Within this increasing trend of CO2, there are natural fluctuations that occur in the atmosphere due to seasonal changes. The greater land mass in the northern hemisphere takes up more CO2 in the spring and summer months due to increased photosynthesis by terrestrial plants, causing an annual decrease in the June-August months.
Impact on the Great Barrier Reef
In 2009, a study published by the worlds leading coral reef experts highlighted the importance of keeping carbon emissions under 350ppm. The authors argued that this threshold allows for the preservation of biodiversity in marine ecosystems, whereas levels of >450ppm would lead to irreparable damage. Many organizations have echoed this benchmark, calling for decreases in carbon emissions worldwide.
In Australia, the Great Barrier Reef attracts upwards of A$6 billion a year in tourism, a figure that is nearly completely reliant on the health of the marine ecosystem. In addition, the Australasia chapter of the latest IPCC report points out that, ‘the net present value of the reef alone over the next 100 years has been estimated at A$51.4 billion’. Local issues, such as dredging at Abbott Point, have been discussed in a previous blog, but the reef is also facing global stressors from fossil fuel emissions such as ocean warming, acidification and sea level rise.
A readily observable effect of climate change has been a 30cm rise in sea level since pre-industrial times, with a forecast of another 70cm rise by the end of the century (IPCC 2014). While this sounds like a small increase, low-lying islands are already being affected, leading to beach erosion and loss of property. But as oceans are changing, how can we help solve these problems?

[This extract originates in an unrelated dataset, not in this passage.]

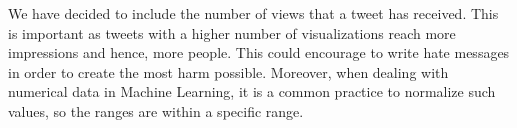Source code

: 
We have decided to include the number of views that a tweet has received. This is important as tweets with a higher number of visualizations reach more impressions and hence, more people. This could encourage to write hate messages in order to create the most harm possible. Moreover, when dealing with numerical data in Machine Learning, it is a common practice to normalize such values, so the ranges are within a specific range.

The Great Barrier Reef is threatened by climate change, but it is also producing organisms that could help to alleviate its impacts. One unique group of organisms that could aid in combatting changing climates are large benthic foraminifera (LBFs). These fascinating organisms are microscopic, single-celled and have calcium carbonate skeletons, similar to corals. Foraminifera come in an array of unique shapes, and are referred to in many Asian countries as “star sands,” due to their star shaped skeletons. LBFs live on the surface of algae and when they die their skeletons degrade, and add to beach sands. Although they are individually small, their large densities and fast reproductive rates mean that their ecosystem function drastically outweighs their individual size. In fact, some islands along the Great Barrier Reef, such as Green Island near Cairns, are reliant on the persistence of LBFs for the maintenance of beach sands. An innovative project initiated in Tuvalu is even attempting to determine optimal growing conditions for these organisms, to aid in sand production to potentially mitigate beach erosion caused by sea level rise.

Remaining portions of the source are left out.